*EXERCISE MATERIALS*:

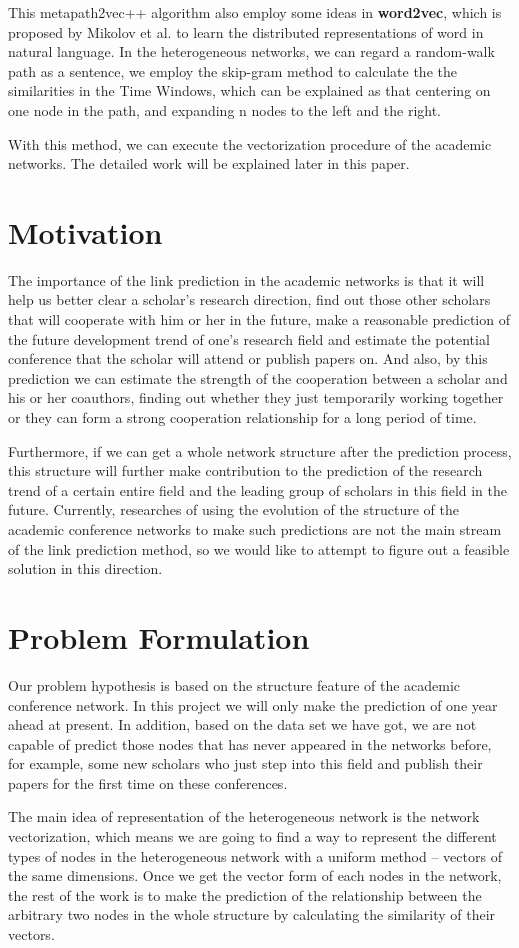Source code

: \documentclass{acmtog} %
\begin{document}
\par This metapath2vec++ algorithm also employ some ideas in \textbf{word2vec}, which is proposed by Mikolov et al. to learn the distributed representations of word in natural language\cite{wv}. In the heterogeneous networks, we can regard a random-walk path as a sentence, we employ the skip-gram method to calculate the the similarities in the Time Windows, which can be explained as that centering on one node in the path, and expanding n nodes to the left and the right.
\par With this method, we can execute the vectorization procedure of the academic networks. The detailed work will be explained later in this paper.

\section{Motivation}
The importance of the link prediction in the academic networks is that it will help us better clear a scholar's research direction, find out those other scholars that will cooperate with him or her in the future, make a reasonable prediction of the future development trend of one's research field and estimate the potential conference that the scholar will attend or publish papers on. And also, by this prediction we can estimate the strength of the cooperation between a scholar and his or her coauthors, finding out whether they just temporarily working together or they can form a strong cooperation relationship for a long period of time.
\par Furthermore, if we can get a whole network structure after the prediction process, this structure will further make contribution to the prediction of the research trend of a certain entire field and the leading group of scholars in this field in the future. Currently, researches of using the evolution of the structure of the academic conference networks to make such predictions are not the main stream of the link prediction method, so we would like to attempt to figure out a feasible solution in this direction.

\section{Problem Formulation}
Our problem hypothesis is based on the structure feature of the academic conference network. In this project we will only make the prediction of one year ahead at present. In addition, based on the data set we have got, we are not capable of predict those nodes that has never appeared in the networks before, for example, some new scholars who just step into this field and publish their papers for the first time on these conferences.
\par The main idea of representation of the heterogeneous network is the network vectorization, which means we are going to find a way to represent the different types of nodes in the heterogeneous network with a uniform method -- vectors of the same dimensions. Once we get the vector form of each nodes in the network, the rest of the work is to make the prediction of the relationship between the arbitrary two nodes in the whole structure by calculating the similarity of their vectors.
\end{document}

*WHAT IS REQUIRED*:
Find and copy each line above holding "research".

*THE COMPLETED TASK*:
The importance of the link prediction in the academic networks is that it will help us better clear a scholar's research direction, find out those other scholars that will cooperate with him or her in the future, make a reasonable prediction of the future development trend of one's research field and estimate the potential conference that the scholar will attend or publish papers on. And also, by this prediction we can estimate the strength of the cooperation between a scholar and his or her coauthors, finding out whether they just temporarily working together or they can form a strong cooperation relationship for a long period of time.
\par Furthermore, if we can get a whole network structure after the prediction process, this structure will further make contribution to the prediction of the research trend of a certain entire field and the leading group of scholars in this field in the future. Currently, researches of using the evolution of the structure of the academic conference networks to make such predictions are not the main stream of the link prediction method, so we would like to attempt to figure out a feasible solution in this direction.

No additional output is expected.